Musei, rivolta contro i privati i custodi scendono in piazza

La riforma del ministro Urbani al centro delle polemiche sulla stampa internazionale. E i sindacati proclamano due giorni di sciopero

MARIA NOVELLA DE LUCA

ROMA - La privatizzazione dei musei italiani diventa un caso internazionale. Dopo l'appello pubblicato su Liberation con il quale i direttori dei principali musei del mondo hanno chiesto al governo italiano di rivedere il progetto del ministro Urbani, il primo novembre è stato il quotidiano spagnolo El Pais a dedicare alla riforma annunciata nell'articolo 22 della legge Finanziaria un'intera pagina. Attenzione, curiosità, perplessità, sospetti: l'idea di affidare la «gestione diretta» di gallerie e pinacoteche a società e fondazioni, che dopo aver pagato un canone allo Stato dovrebbero occuparsi di tutti gli aspetti organizzativi, personale compreso, raccoglie le critiche dei tecnici e dichiarazioni di «battaglia» sul fronte dei dipendenti. Tutte le sigle sindacali infatti hanno annunciato mobilitazioni, a cominciare dalla Uil che ha indetto uno sciopero generale per il 15 novembre, mentre Cgil e Cisl hanno previsto tre ore di sciopero per venerdì 9 novembre, giorno in cui ci sarà la totale astensione dal lavoro di chi aderisce alle Rappresentanze di base, con la conseguente chiusura di musei, gallerie, biblioteche e aree archeologiche e un corteo nazionale a Roma.
Più complessa l'analisi che alla proposta Urbani arriva dai soprintendenti e direttori dei musei, che ogni giorno devono gestire un afflusso crescente di visitatori a contatto con un delicatissimo patrimonio artistico. «Fino ad ora ogni intervento del privato è stato deludente, a cominciare dai giacimenti culturali, per finire alla mancata applicazione della legge Ronchey». Anna Coliva è la direttrice della Galleria Borghese di Roma, un museogioiello, riaperto pochi anni fa dopo un restauro lunghissimo e infinite stagioni di abbandono.
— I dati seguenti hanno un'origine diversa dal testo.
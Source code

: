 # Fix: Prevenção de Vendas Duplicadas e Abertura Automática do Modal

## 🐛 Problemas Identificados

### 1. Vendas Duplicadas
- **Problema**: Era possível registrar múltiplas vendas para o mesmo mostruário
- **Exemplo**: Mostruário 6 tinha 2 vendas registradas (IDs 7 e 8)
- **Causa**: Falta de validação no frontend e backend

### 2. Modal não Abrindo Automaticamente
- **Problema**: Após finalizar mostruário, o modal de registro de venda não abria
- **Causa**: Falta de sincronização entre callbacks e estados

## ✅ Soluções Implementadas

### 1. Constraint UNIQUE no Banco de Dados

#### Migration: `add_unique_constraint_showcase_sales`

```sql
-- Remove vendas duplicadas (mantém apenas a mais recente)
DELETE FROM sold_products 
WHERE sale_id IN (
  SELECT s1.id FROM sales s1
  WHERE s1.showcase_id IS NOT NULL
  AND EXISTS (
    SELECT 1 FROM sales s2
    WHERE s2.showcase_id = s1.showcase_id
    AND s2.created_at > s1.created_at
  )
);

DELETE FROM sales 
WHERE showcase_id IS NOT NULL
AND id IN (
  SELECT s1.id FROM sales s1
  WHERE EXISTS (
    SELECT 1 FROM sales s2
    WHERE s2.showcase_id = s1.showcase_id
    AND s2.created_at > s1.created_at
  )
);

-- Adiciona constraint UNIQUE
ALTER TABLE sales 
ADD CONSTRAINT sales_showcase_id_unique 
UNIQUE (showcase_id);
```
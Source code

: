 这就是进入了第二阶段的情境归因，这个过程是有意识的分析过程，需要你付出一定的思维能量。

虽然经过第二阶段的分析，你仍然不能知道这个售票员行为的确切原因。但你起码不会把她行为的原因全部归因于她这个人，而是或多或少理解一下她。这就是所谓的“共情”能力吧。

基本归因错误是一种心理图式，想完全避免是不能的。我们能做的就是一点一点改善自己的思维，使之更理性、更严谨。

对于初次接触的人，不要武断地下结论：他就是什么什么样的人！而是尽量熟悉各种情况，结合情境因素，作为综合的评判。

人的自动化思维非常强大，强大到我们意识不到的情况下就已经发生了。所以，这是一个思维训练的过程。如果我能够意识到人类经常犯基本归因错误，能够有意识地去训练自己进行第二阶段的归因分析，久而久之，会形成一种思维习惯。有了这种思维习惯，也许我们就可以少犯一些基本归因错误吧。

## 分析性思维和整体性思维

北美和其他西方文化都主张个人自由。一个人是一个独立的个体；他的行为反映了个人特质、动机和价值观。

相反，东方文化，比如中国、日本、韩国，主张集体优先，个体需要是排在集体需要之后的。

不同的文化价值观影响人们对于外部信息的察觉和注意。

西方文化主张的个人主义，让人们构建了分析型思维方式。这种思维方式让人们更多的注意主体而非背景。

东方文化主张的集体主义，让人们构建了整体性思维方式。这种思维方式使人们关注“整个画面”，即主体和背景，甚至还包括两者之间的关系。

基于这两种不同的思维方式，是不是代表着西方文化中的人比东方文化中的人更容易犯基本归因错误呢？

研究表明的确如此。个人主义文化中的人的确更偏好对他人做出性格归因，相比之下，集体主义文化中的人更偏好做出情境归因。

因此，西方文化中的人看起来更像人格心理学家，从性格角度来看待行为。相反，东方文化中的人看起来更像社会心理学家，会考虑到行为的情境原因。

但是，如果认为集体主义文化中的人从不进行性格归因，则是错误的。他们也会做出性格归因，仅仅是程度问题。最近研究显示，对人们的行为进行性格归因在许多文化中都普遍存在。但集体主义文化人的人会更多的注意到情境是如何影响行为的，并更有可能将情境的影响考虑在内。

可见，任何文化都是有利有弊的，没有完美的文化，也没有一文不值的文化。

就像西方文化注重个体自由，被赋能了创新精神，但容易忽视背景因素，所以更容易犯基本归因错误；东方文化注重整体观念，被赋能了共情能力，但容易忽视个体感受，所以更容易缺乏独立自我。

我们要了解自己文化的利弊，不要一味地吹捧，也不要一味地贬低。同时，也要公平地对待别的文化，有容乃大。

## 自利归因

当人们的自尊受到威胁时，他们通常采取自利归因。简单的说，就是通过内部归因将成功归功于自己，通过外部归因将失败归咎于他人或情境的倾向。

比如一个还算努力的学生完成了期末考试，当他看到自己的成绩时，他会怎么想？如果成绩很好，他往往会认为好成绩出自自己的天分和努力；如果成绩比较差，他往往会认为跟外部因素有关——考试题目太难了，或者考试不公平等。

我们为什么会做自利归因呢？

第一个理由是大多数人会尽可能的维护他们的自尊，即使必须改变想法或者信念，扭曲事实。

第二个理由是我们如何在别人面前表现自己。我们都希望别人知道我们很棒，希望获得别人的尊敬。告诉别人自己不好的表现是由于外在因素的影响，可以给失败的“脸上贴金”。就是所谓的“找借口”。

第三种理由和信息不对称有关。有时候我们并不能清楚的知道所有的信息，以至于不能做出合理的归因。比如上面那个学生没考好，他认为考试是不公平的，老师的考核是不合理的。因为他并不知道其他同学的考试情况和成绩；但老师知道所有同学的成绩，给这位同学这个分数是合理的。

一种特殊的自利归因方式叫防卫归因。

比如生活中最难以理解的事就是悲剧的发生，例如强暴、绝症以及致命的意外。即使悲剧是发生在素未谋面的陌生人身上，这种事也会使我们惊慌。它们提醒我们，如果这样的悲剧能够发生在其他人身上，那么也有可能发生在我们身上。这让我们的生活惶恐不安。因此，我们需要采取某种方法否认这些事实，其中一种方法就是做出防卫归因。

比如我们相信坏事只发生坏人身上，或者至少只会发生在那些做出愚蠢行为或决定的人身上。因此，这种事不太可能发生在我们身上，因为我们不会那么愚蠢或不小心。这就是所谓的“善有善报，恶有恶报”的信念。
La Borghese è anzi, in un certo senso, proprio un museo laboratorio, perché restituita al pubblico con tutti quei famosi servizi aggiuntivi (caffetteria, bookshop, biglietteria in appalto ad una società esterna) nella sinergia che per la prima volta ha visto l'ingresso dei privati nei musei statali.
«Il ricorso al privato per far funzionare meglio il pubblico è un tipo di politica che da vent'anni appare e scompare nella gestione del patrimonio artistico. Però guardiamo i risultati. Dopo anni di professionalità inventate e miliardi regalati a microsocietà di informatica - spiega Anna Coliva - l'intero lavoro di schedatura dei giacimenti si è rivelato completamente inutile perché sono stati utilizzati linguaggi informatici che non comunicano tra di loro, e il risultato è che noi storici dell'arte ci serviamo ancora di schede compilate a mano in era preinformatica...». Diverso il caso della legge Ronchey. «L'introduzione del merchandising ha portato indubbi vantaggi. Spesso però le società che hanno vinto gli appalti hanno enormemente abbassato poi il livello dei loro servizi, e la legge non ci ha dotati di sistemi di controllo tanto forti da poter agire contro chi non rispetta i patti». Il nodo dunque è questo, quando si parla di gestione diretta dei privati nei musei, poi, chi è che comanda davvero? «Certo, non avere più il problema del personale solleverebbe non poco chi deve dirigere un'istituzione. Ma con quali modalità? E poi, che cosa vuol dire redditività dei musei? Qui c'è un equivoco grandissimo. Parliamo di denaro o di cultura? Perché un museo, anche il più famoso del mondo, difficilmente produce soldi. Un caso per tutti: il Metropolitan di New York. Il suo immenso indotto copre, soltanto, il 47% delle spese. Il resto è colmato dalle fondazioni senza fini di lucro. Io credo che un museo, come un ospedale non debba creare denaro, ma semplicemente funzionare bene».
E' questa, anche, la preoccupazione di Giovanni Guzzo, che dirige la soprintendenza autonoma di Pompei, dove la gestione delle risorse è affidata ad un city manager. «Aspetto di leggere il regolamento ma bisogna davvero chiarire che cosa si intende per gestione. Davvero il fine ultimo sarà la valorizzazione culturale? Se poi i privati dovranno pagare un canone allo Stato mi chiedo quale potrà essere la "base d'asta", il valore stimato di beni che per loro definizione sono inestimabili...».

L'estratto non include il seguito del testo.